Aquellas palabras no habían sido dichas con maldad, en realidad Mauricio creía que Luis amaba a Sofía pues había sido testigo de detalles y escenas que lo incitaban a pensarlo, cuando realmente detrás de cada gesto y abrazo había una realidad oculta.
Luis fingió una sonrisa alegre y bobamente enamorada hasta que Mauricio se fue, y sólo entonces pudo un enorme suspiro agobiado qué expresaba su verdadero sentir, para después dirigirse a toda prisa a la cubierta con una sonrisa emocionada pues al fin cumpliría su sueño.
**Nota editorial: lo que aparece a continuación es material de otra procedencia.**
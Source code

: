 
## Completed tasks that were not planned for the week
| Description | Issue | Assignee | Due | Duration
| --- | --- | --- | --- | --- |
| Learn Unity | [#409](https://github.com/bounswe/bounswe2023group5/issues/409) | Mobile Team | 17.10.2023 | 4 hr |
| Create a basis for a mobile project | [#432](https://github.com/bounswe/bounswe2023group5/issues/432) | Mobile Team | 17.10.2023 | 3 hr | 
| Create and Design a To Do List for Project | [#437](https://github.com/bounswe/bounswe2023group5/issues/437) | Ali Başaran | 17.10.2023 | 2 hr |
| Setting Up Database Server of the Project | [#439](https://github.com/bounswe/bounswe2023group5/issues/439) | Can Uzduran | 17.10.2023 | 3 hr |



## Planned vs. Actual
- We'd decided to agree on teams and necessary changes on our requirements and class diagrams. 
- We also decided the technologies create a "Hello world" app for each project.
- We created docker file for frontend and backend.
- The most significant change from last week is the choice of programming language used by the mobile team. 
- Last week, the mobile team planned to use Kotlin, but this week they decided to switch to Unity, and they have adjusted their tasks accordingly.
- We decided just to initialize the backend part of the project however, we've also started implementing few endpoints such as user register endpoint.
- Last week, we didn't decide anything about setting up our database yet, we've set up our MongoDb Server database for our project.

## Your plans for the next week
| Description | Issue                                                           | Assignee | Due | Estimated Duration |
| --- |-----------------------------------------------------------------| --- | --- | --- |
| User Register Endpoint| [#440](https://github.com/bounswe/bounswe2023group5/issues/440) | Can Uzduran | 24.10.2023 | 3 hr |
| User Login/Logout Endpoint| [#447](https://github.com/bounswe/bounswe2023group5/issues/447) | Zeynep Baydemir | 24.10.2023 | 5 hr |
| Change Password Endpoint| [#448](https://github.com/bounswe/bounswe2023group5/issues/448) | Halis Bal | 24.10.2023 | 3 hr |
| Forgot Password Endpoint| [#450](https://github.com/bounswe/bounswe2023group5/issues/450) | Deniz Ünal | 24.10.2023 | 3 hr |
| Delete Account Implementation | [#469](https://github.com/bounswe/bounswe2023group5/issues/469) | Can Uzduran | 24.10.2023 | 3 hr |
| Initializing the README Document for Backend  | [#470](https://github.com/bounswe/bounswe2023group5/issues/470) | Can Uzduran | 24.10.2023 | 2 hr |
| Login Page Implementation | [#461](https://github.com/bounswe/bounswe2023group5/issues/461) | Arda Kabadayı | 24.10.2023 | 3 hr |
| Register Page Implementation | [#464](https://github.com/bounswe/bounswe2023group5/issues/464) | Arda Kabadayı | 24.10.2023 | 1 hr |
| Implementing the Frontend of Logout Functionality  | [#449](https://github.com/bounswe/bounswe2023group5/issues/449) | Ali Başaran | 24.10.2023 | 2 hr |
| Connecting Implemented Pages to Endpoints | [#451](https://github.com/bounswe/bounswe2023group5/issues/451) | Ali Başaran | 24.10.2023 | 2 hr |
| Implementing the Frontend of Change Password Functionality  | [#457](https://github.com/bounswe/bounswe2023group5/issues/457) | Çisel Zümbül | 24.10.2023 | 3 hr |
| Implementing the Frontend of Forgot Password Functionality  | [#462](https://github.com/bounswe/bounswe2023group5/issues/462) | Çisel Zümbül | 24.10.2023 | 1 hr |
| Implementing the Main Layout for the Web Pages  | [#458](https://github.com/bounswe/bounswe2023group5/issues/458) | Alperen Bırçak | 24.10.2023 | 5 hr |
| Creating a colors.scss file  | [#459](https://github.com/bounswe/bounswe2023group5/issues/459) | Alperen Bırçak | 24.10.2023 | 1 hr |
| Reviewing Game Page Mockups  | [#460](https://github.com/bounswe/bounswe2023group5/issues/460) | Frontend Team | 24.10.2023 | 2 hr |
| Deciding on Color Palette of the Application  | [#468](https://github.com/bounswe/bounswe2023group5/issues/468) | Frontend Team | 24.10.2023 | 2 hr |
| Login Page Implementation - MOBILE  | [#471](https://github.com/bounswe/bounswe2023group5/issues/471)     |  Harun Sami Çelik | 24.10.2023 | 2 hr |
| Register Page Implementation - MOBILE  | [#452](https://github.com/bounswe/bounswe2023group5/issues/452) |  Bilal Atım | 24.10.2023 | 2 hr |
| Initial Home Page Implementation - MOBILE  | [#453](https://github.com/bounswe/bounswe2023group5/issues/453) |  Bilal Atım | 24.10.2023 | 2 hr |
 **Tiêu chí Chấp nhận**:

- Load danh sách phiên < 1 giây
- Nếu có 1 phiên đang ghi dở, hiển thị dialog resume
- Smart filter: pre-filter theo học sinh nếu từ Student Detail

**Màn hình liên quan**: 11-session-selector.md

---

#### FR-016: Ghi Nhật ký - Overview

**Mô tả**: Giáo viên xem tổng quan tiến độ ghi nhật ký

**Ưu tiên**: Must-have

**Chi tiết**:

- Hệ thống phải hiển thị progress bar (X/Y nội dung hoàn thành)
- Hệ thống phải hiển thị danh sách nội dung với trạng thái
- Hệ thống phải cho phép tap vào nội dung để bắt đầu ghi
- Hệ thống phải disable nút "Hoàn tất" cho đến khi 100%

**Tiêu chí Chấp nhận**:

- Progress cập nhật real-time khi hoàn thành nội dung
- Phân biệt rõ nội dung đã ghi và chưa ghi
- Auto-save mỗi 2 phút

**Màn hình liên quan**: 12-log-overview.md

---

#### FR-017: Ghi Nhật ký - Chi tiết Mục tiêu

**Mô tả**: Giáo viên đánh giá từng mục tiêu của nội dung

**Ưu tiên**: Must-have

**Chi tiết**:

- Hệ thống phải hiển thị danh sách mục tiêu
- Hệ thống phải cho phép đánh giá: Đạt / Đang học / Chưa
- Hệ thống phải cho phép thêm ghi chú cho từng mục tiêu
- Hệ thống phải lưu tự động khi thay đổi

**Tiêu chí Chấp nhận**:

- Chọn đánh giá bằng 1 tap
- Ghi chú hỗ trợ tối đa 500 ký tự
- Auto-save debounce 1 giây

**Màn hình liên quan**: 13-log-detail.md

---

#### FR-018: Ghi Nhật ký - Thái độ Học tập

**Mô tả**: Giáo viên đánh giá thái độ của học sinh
Subió corriendo como niño pequeño por las escaleras, tomó las cuerdas y esperó las órdenes del capitán. Allá en la cubierta el sol azotaba como si fuese el infierno, todos sí daban gotas grandes pues al parecer aquel día era el más caluroso en Alib y sus alrededores. Luis comenzó a sentir comezón en el rostro, una piquiña insoportable que hizo que empezarán a aparecerle cientos de puntos rojos y molestos en toda su piel expuesta, desde los brazos hasta la cara, su epidermis se volvió un poco rara pero a él no le importó, su alergia al sol se había hecho presente después de tantos años de estar oculto en las sombras de la galería como si fuese un vampiro oculto en su sarcófago. La irritación incómoda trataba de distraerle, pero él, siendo ya todo un hombre fuerte y con una cabellera tan larga y rizada, que brillaba con las gotas de agua salada que caían al chocar con la proa y sus costados, ignoró el malestar y continuó jalando las sogas para mantener todo en su lugar. El capitán Runfo, quien con gozo timoneaba, recibía gritos de alegría proveniente de la gente de Alib.
—¡Paco! ¡Andrés! ¿Ya vieron! ¡El capitán Runfo ha llegado! —gritaba un pequeño que caminaba junto a sus hermanos mayores en el embarcadero.
—¡Chicas, Chicas! ¡Las joyas han llegado! —llamaba una joven de piel morena a las demás del pueblo.
—¡Mira, José! ¡El barco Marrum ha vuelto! —exclamaba entusiasmada una mujer a su marido.
Pronto una gran multitud de personas se encontraban esperando en el embarcadero, apretándose unos a otros. Los clientes sacaban sus bolsas de monedas y los nuevos compradores intentaban colarse entre los de años, con el anhelo de alcanzar una pequeña pizca de aquella mercancía tan buena. Las piedras y joyas que el barco Marrum transportaba eran las mejores del reino y otros continentes, tan brillantes y hermosas que las hacían volverse cotizadas, pero no sólo eso transportaba sino que también tenía las mejores telas de seda, por las que los sastres siempre terminaban peleando, aunque fuese por alcanzar un solo royo de tan majestuosa y suave tela. Junto a la mercancía del capitán se encontraban varias pilas de zarapes tradicionales del lugar, al igual que transportaban algunos barriles de grasa de ballena, con los cuales iluminaban los faroles de las calles y se encendían las luces de las casas.